That humans have odd habits and somewhat conflicting standards might not come as a surprise, but lying to your dentist? It’s true, according to a recent study conducted by the American Society of Periodontology. What’s more, more than a quarter of us admit to lying.
About What? And Why?
It is apparent, according to the findings, that flossing is widely considered a distasteful activity. Rather than being scolded during a dental exam, large numbers of adults as well as children would rather tell little white lies about their dental hygiene habits. The problem is that trained dentists, especially periodontists, are likely to know the truth, no matter how much you protest. Even those who don’t lie about it confess that they would rather perform other distasteful tasks rather than floss. More than a third of the adults surveyed said they would prefer to clean toilets, stand in long lines, endure traffic gridlock or work on their tax returns.
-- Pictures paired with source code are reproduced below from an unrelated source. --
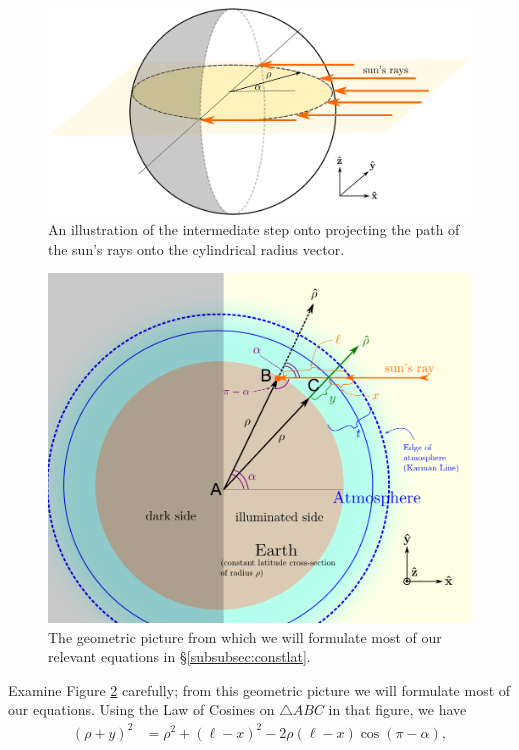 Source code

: \documentclass[10pt]{article}
\begin{document}
\begin{figure}[!h]
	\centering
		\includegraphics[width=150mm]{sphere_rhohat_horizontal2.png}
	\caption{An illustration of the intermediate step onto projecting the path of the sun's rays onto the cylindrical radius vector.}
	\label{fig:horiz_crosssect}
\end{figure}

\begin{figure}[!h]
	\centering
		\includegraphics[width=160mm]{sphere_rhohat_fin.png}
	\caption{The geometric picture from which we will formulate most of our relevant equations in \S \ref{subsubsec:constlat}.}
	\label{fig:rho_calc}
\end{figure}


\vspace{10pt}
Examine Figure \ref{fig:rho_calc} carefully; from this geometric picture we will formulate most of our equations. Using the Law of Cosines on $\bigtriangleup ABC$ in that figure, we have
\begin{align} \label{eq:lawofcosines}
(\rho+y)^2 &= \rho^2 + (\ell - x)^2 - 2\rho(\ell - x)\cos(\pi - \alpha),
\end{align}
\end{document}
While daily flossing is touted as a way to maintain oral health and prevent gum disease, it is the most-often neglected aspect of oral care. But a campaign named “Love the Gums You’re With” aims to change current habits.
When “because your dentist told you to” isn’t good enough, consider these facts:
- Bacteria and food particles on and around teeth contribute to decay.
- Flossing removes particles from between the teeth, at the gum line, and in areas brushing cannot reach.
- Bad breath can be reduced or eliminated through proper brushing and flossing.
- Effective oral hygiene complements regular professional cleaning and checkups, and minimizes the prospect of needed repair and restoration.
Another good reason to tell your periodontist the truth is that gum disease can have other causes. If, despite diligent flossing and brushing, your gums still show signs of disease, it may be an early warning system to indicate the possibility of other serious medical conditions, among them rheumatoid arthritis, diabetes, stroke, heart disease, and even cancer.
Because we at Salcetti & Associates see the results daily of poor oral hygiene, we really hope you won’t be lying to us about your flossing habits. If you have sensitive, inflamed or bleeding gums, or other symptoms of gingivitis or periodontal disease, we can often put a halt to the progression that might lead to tooth loss. We only ask that you meet us halfway and make a concerted effort to ‘show your love’ for your gums. The best way to do that at home is through regular flossing.
The alternatives are not so pleasant.
Aging Teeth Need Care
Teeth need help to remain strong and healthy throughout life. In past centuries, dentures were the norm. Today, we feel it is better to try to preserve natural teeth encased in healthy bone and gum tissue. You’ll smile more readily, eat a healthier diet and feel better all over if you have a healthy mouth. Unfortunately, after the age of 35, more people lose teeth because of gum disease than due to cavities.
If you’d rather not join the ranks of that disturbing statistic, follow our professional guidelines. Schedule a periodontal exam at least once a year, in conjunction with your routine general dental checkup. Be sure to follow your dentist’s recommendations for cleaning appointments. Always call us if you notice inflammation, swelling, bleeding, and spots on your gums and if you experience pain.
Finally, grit your teeth if you must, but resolve to floss daily. Repeat after me: Brush twice; floss once. Get into the routine. Do it daily. Then, you can tell us the truth, and we’ll both smile about it!